Roma – “Che la cultura non fosse, purtroppo, tra le priorità dell’amministrazione comunale di Roma, ce ne eravamo accorti dal coma culturale nel quale la città è caduta negli ultimi due anni. Che invece Alemanno e Croppi fossero fermamente impegnati a smontare quanto fatto in questo campo dalle precedenti amministrazioni, solo per questioni ideologiche, è parso evidente a tutti”. A sostenerlo è Vincenzo Maruccio, assessore ai Lavori Pubblici della Regione Lazio, affrontando il delicato argomento relativo alla sovvenzione pubblica delle attività culturali da parte della giunta comunale di centrodestra.

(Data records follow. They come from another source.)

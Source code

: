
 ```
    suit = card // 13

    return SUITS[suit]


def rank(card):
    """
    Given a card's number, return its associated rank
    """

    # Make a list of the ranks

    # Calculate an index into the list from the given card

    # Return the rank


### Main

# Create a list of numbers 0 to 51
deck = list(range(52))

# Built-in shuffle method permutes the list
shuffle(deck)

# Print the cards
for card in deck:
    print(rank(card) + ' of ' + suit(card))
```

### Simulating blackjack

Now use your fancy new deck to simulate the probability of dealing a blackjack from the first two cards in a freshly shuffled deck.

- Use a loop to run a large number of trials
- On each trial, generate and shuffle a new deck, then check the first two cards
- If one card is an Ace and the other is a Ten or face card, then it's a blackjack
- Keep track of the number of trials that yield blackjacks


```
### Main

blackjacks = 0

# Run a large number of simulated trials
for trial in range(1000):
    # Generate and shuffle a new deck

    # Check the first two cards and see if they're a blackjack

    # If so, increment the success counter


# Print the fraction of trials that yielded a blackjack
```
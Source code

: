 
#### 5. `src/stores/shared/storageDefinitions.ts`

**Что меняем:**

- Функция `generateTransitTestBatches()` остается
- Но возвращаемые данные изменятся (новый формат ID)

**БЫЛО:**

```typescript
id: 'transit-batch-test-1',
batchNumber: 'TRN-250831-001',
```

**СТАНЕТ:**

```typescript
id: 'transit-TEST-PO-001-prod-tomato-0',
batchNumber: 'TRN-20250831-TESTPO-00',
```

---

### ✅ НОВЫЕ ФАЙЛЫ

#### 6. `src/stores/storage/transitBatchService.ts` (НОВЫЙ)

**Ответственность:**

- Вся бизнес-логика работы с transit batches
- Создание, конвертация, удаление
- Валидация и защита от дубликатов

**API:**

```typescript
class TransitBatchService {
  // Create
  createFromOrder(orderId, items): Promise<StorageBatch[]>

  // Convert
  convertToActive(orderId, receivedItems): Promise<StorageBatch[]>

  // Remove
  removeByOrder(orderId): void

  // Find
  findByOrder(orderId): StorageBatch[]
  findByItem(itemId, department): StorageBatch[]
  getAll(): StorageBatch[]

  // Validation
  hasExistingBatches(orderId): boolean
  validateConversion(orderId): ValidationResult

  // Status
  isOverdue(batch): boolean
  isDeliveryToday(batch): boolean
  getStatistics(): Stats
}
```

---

“Quanto sta accadendo al Teatro di Roma – spiega Maruccio – pare una rassegna di opere di Samuel Beckett o Eugène Ionesco: a fronte di quasi due milioni di finanziamento pubblico per la gestione dei teatri di cintura, oltre a ulteriori fondi per il decentramento, i teatri di Tor Bella Monaca e Quarticciolo hanno un cartellone a singhiozzo, partito con grande ritardo poco prima di Natale, mentre il teatro di Ostia è addirittura chiuso. In quest’ultimo teatro, inoltre, hanno perso il lavoro cinque dipendenti, mentre Ostia ha perso un punto di riferimento culturale e uno spazio aperto di aggregazione. Un bel modo per occuparsi delle periferie, non c’è dubbio. Mi auguro – conclude l’assessore regionale – che sulla situazione si faccia chiarezza immediatamente e che, se proprio non hanno idea di cosa sia il teatro, almeno ci spieghino che fine fanno le ingenti somme di finanziamento pubblico avute per questi progetti”.